In the department's fiscal 2006 spending measure, lawmakers agreed to divide the unit into two new components: the analysis and operations wing and the preparedness directorate. The House and Senate cleared the legislation last week, and President Bush is set to sign it into law Tuesday.
Homeland Security Secretary Michael Chertoff proposed the changes in July, after a 90-day review of the department's organization. He agreed with calls from lawmakers and industry that the cybersecurity division should be removed from information analysis and infrastructure protection and that its director should be made an assistant secretary to focus more resources and attention on cybersecurity.
Congress backed the proposal, and the department's budget next year includes $93 million for the cyber division to continue exercises and outreach with the private and public sectors. The new assistant secretary also is charged with overseeing and coordinating security of the nation's telecommunication systems.
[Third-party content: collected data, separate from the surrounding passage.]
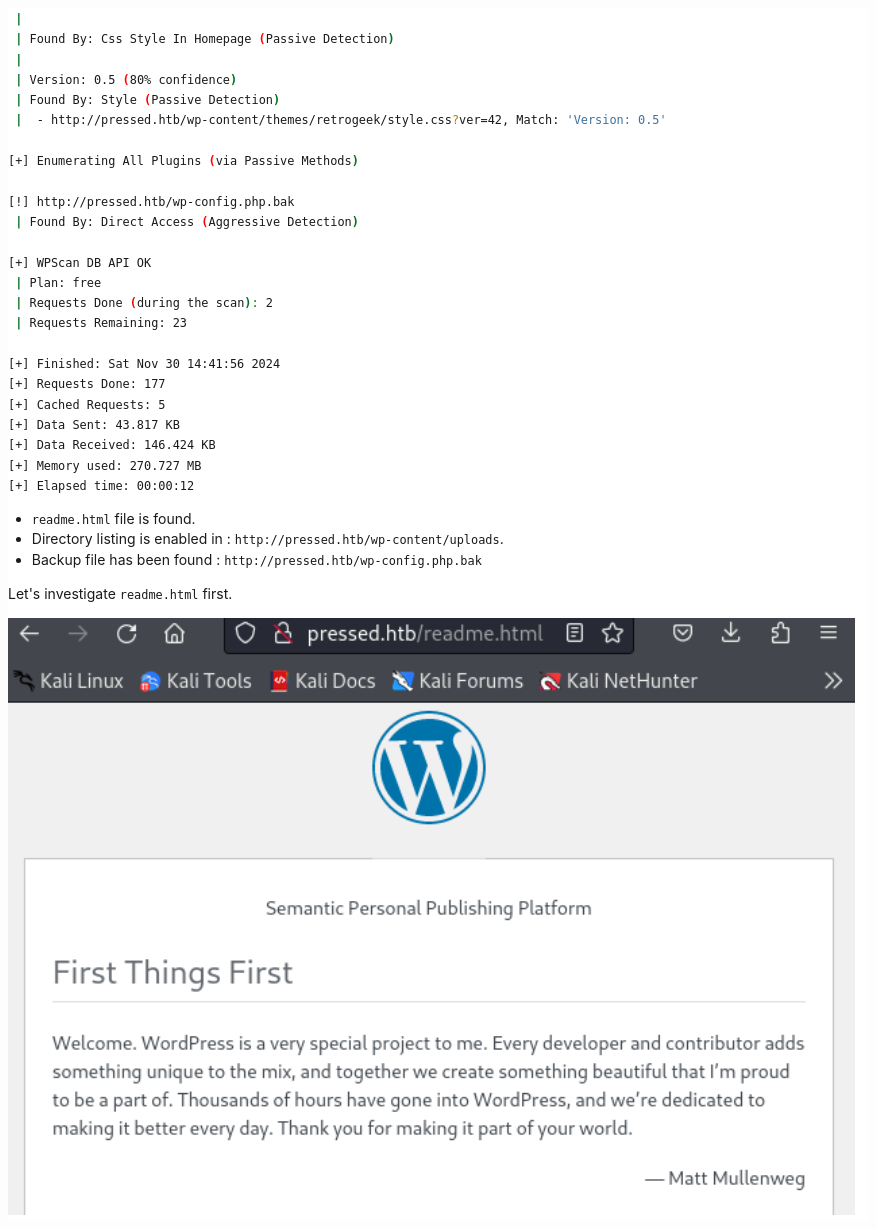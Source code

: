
 ```bash
 |
 | Found By: Css Style In Homepage (Passive Detection)
 |
 | Version: 0.5 (80% confidence)
 | Found By: Style (Passive Detection)
 |  - http://pressed.htb/wp-content/themes/retrogeek/style.css?ver=42, Match: 'Version: 0.5'

[+] Enumerating All Plugins (via Passive Methods)

[!] http://pressed.htb/wp-config.php.bak
 | Found By: Direct Access (Aggressive Detection)

[+] WPScan DB API OK
 | Plan: free
 | Requests Done (during the scan): 2
 | Requests Remaining: 23

[+] Finished: Sat Nov 30 14:41:56 2024
[+] Requests Done: 177
[+] Cached Requests: 5
[+] Data Sent: 43.817 KB
[+] Data Received: 146.424 KB
[+] Memory used: 270.727 MB
[+] Elapsed time: 00:00:12
```

- `readme.html` file is found.
- Directory listing is enabled in : `http://pressed.htb/wp-content/uploads`.
- Backup file has been found : `http://pressed.htb/wp-config.php.bak`

Let's investigate `readme.html` first.

![](attachments/pressed_4.png)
Chertoff finalized the reorganization plan Oct. 1.
"The conferees strongly support cyber partnerships among federal, state, local agencies, and the private sector that demonstrate the ability to transfer technologies from federal laboratories and package them into tools, training, and technical assistance to meet and enhance the demands of ... end users," the House-Senate conference report on the spending measure said. The cybersecurity assistant secretary and the cyber division will report to the new preparedness secretary.
Lawmakers also funded other cybersecurity initiatives at the department, including $17 million for the science and technology division to research and develop devices that would prevent and respond to cyber attacks. The immigration and customs enforcement division received $5 million for its cyber-crimes center and investigative efforts.
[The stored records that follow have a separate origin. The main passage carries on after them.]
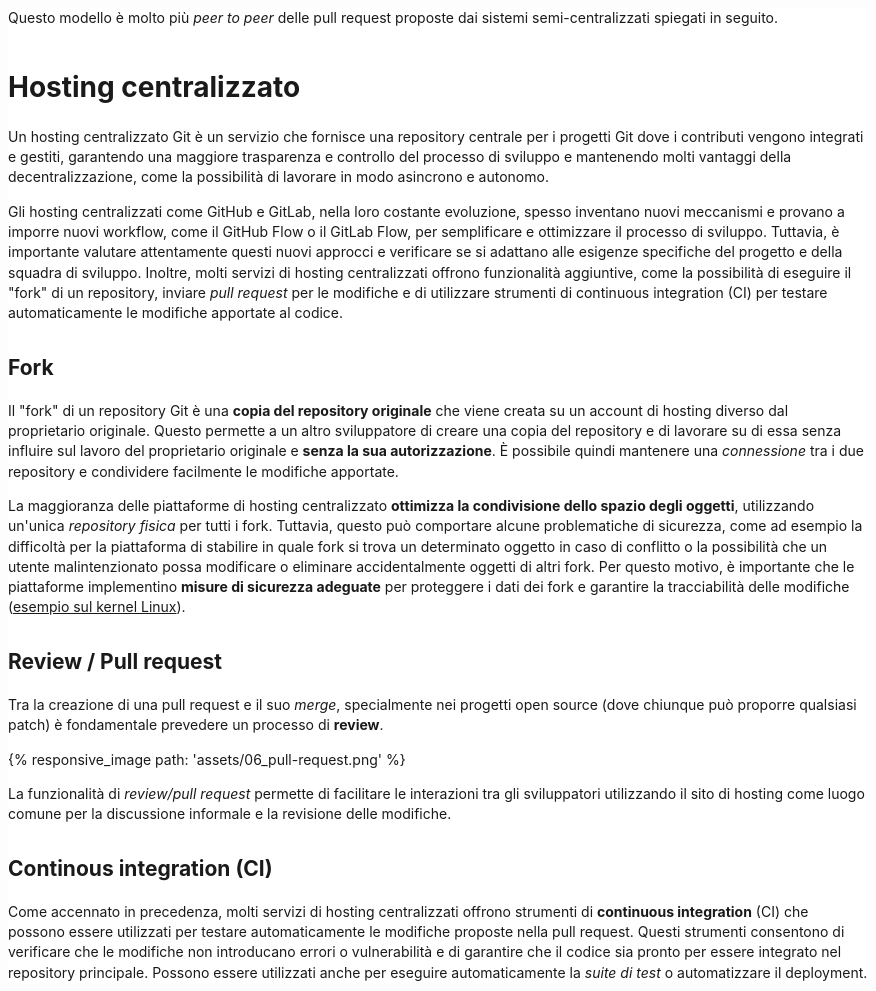Questo modello è molto più _peer to peer_ delle pull request proposte dai sistemi semi-centralizzati spiegati in seguito.

# Hosting centralizzato

Un hosting centralizzato Git è un servizio che fornisce una repository centrale per i progetti Git dove i contributi vengono integrati e gestiti, garantendo una maggiore trasparenza e controllo del processo di sviluppo e mantenendo molti vantaggi della decentralizzazione, come la possibilità di lavorare in modo asincrono e autonomo.

Gli hosting centralizzati come GitHub e GitLab, nella loro costante evoluzione, spesso inventano nuovi meccanismi e provano a imporre nuovi workflow, come il GitHub Flow o il GitLab Flow, per semplificare e ottimizzare il processo di sviluppo. Tuttavia, è importante valutare attentamente questi nuovi approcci e verificare se si adattano alle esigenze specifiche del progetto e della squadra di sviluppo.
Inoltre, molti servizi di hosting centralizzati offrono funzionalità aggiuntive, come la possibilità di eseguire il "fork" di un repository, inviare _pull request_ per le modifiche e di utilizzare strumenti di continuous integration (CI) per testare automaticamente le modifiche apportate al codice.

## Fork

Il "fork" di un repository Git è una __copia del repository originale__ che viene creata su un account di hosting diverso dal proprietario originale. 
Questo permette a un altro sviluppatore di creare una copia del repository e di lavorare su di essa senza influire sul lavoro del proprietario originale e __senza la sua autorizzazione__. 
È possibile quindi mantenere una _connessione_ tra i due repository e condividere facilmente le modifiche apportate.

La maggioranza delle piattaforme di hosting centralizzato __ottimizza la condivisione dello spazio degli oggetti__, utilizzando un'unica _repository fisica_ per tutti i fork.
Tuttavia, questo può comportare alcune problematiche di sicurezza, come ad esempio la difficoltà per la piattaforma di stabilire in quale fork si trova un determinato oggetto in caso di conflitto o la possibilità che un utente malintenzionato possa modificare o eliminare accidentalmente oggetti di altri fork. 
Per questo motivo, è importante che le piattaforme implementino __misure di sicurezza adeguate__ per proteggere i dati dei fork e garantire la tracciabilità delle modifiche ([esempio sul kernel Linux](https://github.com/torvalds/linux/commit/b4061a10fc29010a610ff2b5b20160d7335e69bf)). 

## Review / Pull request

Tra la creazione di una pull request e il suo _merge_, specialmente nei progetti open source (dove chiunque può proporre qualsiasi patch) è fondamentale prevedere un processo di __review__.

{% responsive_image path: 'assets/06_pull-request.png' %}

La funzionalità di _review/pull request_ permette di facilitare le interazioni tra gli sviluppatori utilizzando il sito di hosting come luogo comune per la discussione informale e la revisione delle modifiche.

## Continous integration (CI)

Come accennato in precedenza, molti servizi di hosting centralizzati offrono strumenti di __continuous integration__ (CI) che possono essere utilizzati per testare automaticamente le modifiche proposte nella pull request. 
Questi strumenti consentono di verificare che le modifiche non introducano errori o vulnerabilità e di garantire che il codice sia pronto per essere integrato nel repository principale.
Possono essere utilizzati anche per eseguire automaticamente la _suite di test_ o automatizzare il deployment.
The spending measure further included $532 million for other infrastructure protection and information security programs, which also will be moved to the preparedness directorate.
Among other programs, lawmakers allocated $112 million to gather information from the private sector and form partnerships to protect the country's critical infrastructure; $69 million to identify and analyze key assets; $20 million to continue building a machine that would simulate terrorist attacks or natural disasters; $14 million for surveillance equipment to combat a bioterrorist attacks; and $143 million to protect telecom systems.
For critical infrastructure initiatives, Congress directed the department to spend $50 million on the National Center for Critical Information Processing and Storage. The conference report said officials must use the money to continue developing the data center. They also said officials should spend $20 million on a database of the nation's key assets.